When Standard & Poor’s upgraded Indonesia’s sovereign credit rating to BB+ in April, it meant all three mainstream ratings agencies had the country at just one notch below investment-grade level.
And the country’s rating outlook is “positive,” according to both S&P and Fitch, increasing market optimism that an investment grade rating will be reached by 2012 or even as early as this year.
Sovereign credit ratings evaluate a country’s ability and willingness to repay debt. It also tells investors about the credit risk in a given country.
A high rating means that the country’s credit-worthiness is strong and the risk of debt default is low. Ratings agencies usually assess countries based on economic, financial and political variables.
Indonesia’s improved macroeconomic stability has been cited by ratings agencies as the key factor behind its upgrade. This includes declines in public debt and a rising stock of foreign currency reserves.
Reflecting lower credit risks, an upgrade in a sovereign rating can help emerging economies like Indonesia borrow funds more easily and cheaply in the international capital market.
Indeed, foreign purchases of Indonesia’s financial assets, including debt securities, has been very strong since 2009, on the back of favorable risk-return dynamics in the country, in combination with abundant liquidity in global financial markets.
The easing of funding conditions can boost leverage and economic growth.
In Indonesia, there is significant scope for leveraging. By the end of last year, outstanding bank loans were equivalent to only 27 percent of the country’s nominal gross domestic product, far lower than the ratios in China (120 percent), India (80 percent) and other Asian economies.
Bond market capitalization as a percentage of Indonesia’s GDP was also fairly low at near 20 percent. So it is easy to anticipate that easier financing conditions and declining capital costs could provide an important catalyst to spur economic growth.
A higher sovereign rating may also strengthen investors’ confidence in a country, translating to larger amounts of foreign direct investment. And Indonesia’s rising rating should augment its existing competitiveness in attracting FDI, such as a strong consumer base, cheap labor costs and rich natural resources.
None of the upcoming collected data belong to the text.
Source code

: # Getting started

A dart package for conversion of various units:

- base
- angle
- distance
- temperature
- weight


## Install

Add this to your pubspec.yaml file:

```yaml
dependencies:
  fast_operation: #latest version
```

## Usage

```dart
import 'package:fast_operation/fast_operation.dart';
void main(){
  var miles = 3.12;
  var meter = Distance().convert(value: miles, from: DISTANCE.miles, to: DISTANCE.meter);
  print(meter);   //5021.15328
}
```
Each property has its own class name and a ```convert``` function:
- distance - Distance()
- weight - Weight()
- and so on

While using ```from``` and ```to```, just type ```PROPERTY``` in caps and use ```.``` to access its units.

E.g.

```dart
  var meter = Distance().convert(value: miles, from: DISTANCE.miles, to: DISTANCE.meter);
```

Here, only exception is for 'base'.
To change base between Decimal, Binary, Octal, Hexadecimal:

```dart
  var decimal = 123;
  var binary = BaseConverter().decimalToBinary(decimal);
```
Indeed, Bank Indonesia statistics show that FDI increased to $3.7 billion in the fourth quarter of 2010, exceeding the peak level of $3.4 billion prior to global economic downturn in the third quarter of 2008.
A sovereign rating upgrade leads to an improvement in a country’s finances. But when it comes to the real sector investment made by foreign companies, the sovereign rating may not be the biggest factor.
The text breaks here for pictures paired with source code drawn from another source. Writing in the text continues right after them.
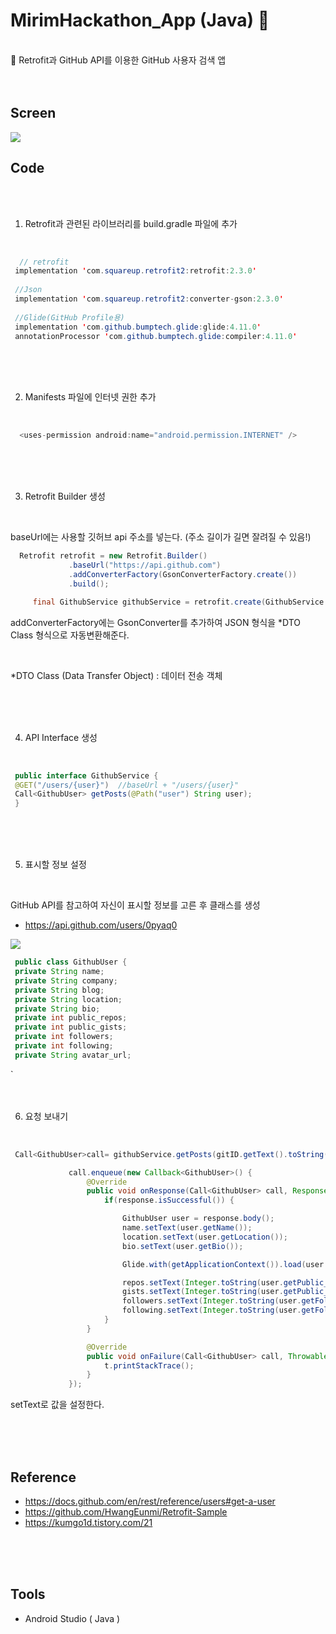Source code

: # MirimHackathon_App (Java) 💬
<br>
🔗 Retrofit과 GitHub API를 이용한 GitHub 사용자 검색 앱
<br>
<br>
<br>

## Screen
<img src = "https://user-images.githubusercontent.com/72568433/134142509-fc327fc4-9a1b-425b-ab5c-0daf712c32a6.PNG"/>

## Code
<br>
<br>

1. Retrofit과 관련된 라이브러리를 build.gradle 파일에 추가
<br>

   ```java
     // retrofit
    implementation 'com.squareup.retrofit2:retrofit:2.3.0'
    
    //Json
    implementation 'com.squareup.retrofit2:converter-gson:2.3.0'
    
    //Glide(GitHub Profile용)
    implementation 'com.github.bumptech.glide:glide:4.11.0'
    annotationProcessor 'com.github.bumptech.glide:compiler:4.11.0'
   ```
 <br>
 <br>
 <br>

2. Manifests 파일에 인터넷 권한 추가
<br>

   ```java
     <uses-permission android:name="android.permission.INTERNET" />
   ```
   
 <br>
 <br>
 <br>

3. Retrofit Builder 생성
<br>

baseUrl에는 사용할 깃허브 api 주소를 넣는다. (주소 길이가 길면 잘려질 수 있음!)

   ```java
     Retrofit retrofit = new Retrofit.Builder()
                .baseUrl("https://api.github.com")
                .addConverterFactory(GsonConverterFactory.create())
                .build();

        final GithubService githubService = retrofit.create(GithubService.class);
   ```
addConverterFactory에는 GsonConverter를 추가하여 JSON 형식을 *DTO Class 형식으로 자동변환해준다.

<br>

*DTO Class (Data Transfer Object) : 데이터 전송 객체

  
   
 <br>
 <br>
 <br>

4. API Interface 생성
<br>

   ```java
    public interface GithubService {
    @GET("/users/{user}")  //baseUrl + "/users/{user}"
    Call<GithubUser> getPosts(@Path("user") String user);
    }
  ```

 <br>
 <br>
 <br>

5. 표시할 정보 설정
<br>

GitHub API를 참고하여 자신이 표시할 정보를 고른 후 클래스를 생성
- https://api.github.com/users/0pyaq0


<img src = "https://user-images.githubusercontent.com/72568433/134142527-73f98b09-dd69-495a-8411-5720fcd13071.PNG"/>



   ```java
    public class GithubUser {
    private String name;
    private String company;
    private String blog;
    private String location;
    private String bio;
    private int public_repos;
    private int public_gists;
    private int followers;
    private int following;
    private String avatar_url;
  ```

`<br>
 <br>
 <br>

6. 요청 보내기
<br>

   ```java
    Call<GithubUser>call= githubService.getPosts(gitID.getText().toString());

                call.enqueue(new Callback<GithubUser>() {
                    @Override
                    public void onResponse(Call<GithubUser> call, Response<GithubUser> response) {
                        if(response.isSuccessful()) {

                            GithubUser user = response.body();
                            name.setText(user.getName());
                            location.setText(user.getLocation());
                            bio.setText(user.getBio());

                            Glide.with(getApplicationContext()).load(user.getAvatar_url()).into(profile);

                            repos.setText(Integer.toString(user.getPublic_repos()));
                            gists.setText(Integer.toString(user.getPublic_gists()));
                            followers.setText(Integer.toString(user.getFollowers()));
                            following.setText(Integer.toString(user.getFollowing()));
                        }
                    }

                    @Override
                    public void onFailure(Call<GithubUser> call, Throwable t) {
                        t.printStackTrace();
                    }
                });
  ```
  
  setText로 값을 설정한다.
  
<br>
<br>
<br>

## Reference
- https://docs.github.com/en/rest/reference/users#get-a-user
- https://github.com/HwangEunmi/Retrofit-Sample
- https://kumgo1d.tistory.com/21
  
  
<br>
<br>
<br>

## Tools
- Android Studio ( Java )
Multinational companies in Indonesia still confront many business barriers, such as weak infrastructure, labor market rigidness and legal uncertainties.
Much still needs to be done to ensure that business hurdles will be removed and capital inflows will be directed into productive areas of the economy.
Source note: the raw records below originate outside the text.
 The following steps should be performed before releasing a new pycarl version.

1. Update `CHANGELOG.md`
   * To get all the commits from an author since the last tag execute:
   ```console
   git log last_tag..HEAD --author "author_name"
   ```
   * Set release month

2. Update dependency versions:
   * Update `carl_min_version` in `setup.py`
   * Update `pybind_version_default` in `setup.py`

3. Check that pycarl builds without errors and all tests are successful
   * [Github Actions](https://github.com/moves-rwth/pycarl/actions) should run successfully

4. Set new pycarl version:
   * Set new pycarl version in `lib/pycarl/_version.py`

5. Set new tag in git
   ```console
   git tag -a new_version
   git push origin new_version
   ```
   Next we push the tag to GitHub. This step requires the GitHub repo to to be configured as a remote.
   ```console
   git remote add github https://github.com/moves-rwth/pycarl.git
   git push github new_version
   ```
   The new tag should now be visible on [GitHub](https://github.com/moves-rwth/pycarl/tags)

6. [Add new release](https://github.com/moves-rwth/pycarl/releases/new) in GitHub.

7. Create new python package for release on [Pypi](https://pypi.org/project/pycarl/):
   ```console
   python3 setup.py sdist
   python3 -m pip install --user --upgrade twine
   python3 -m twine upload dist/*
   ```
There are positive signs in this direction, including the Finance Ministry allocating more money for infrastructure this year and a land-acquisition bill aimed at easing construction that has been submitted to lawmakers.
Pro-business reforms are crucial in order to boost the long-term real-sector investment that could boost Indonesia’s growth potential. Tieying Ma is an economist with DBS Group Research.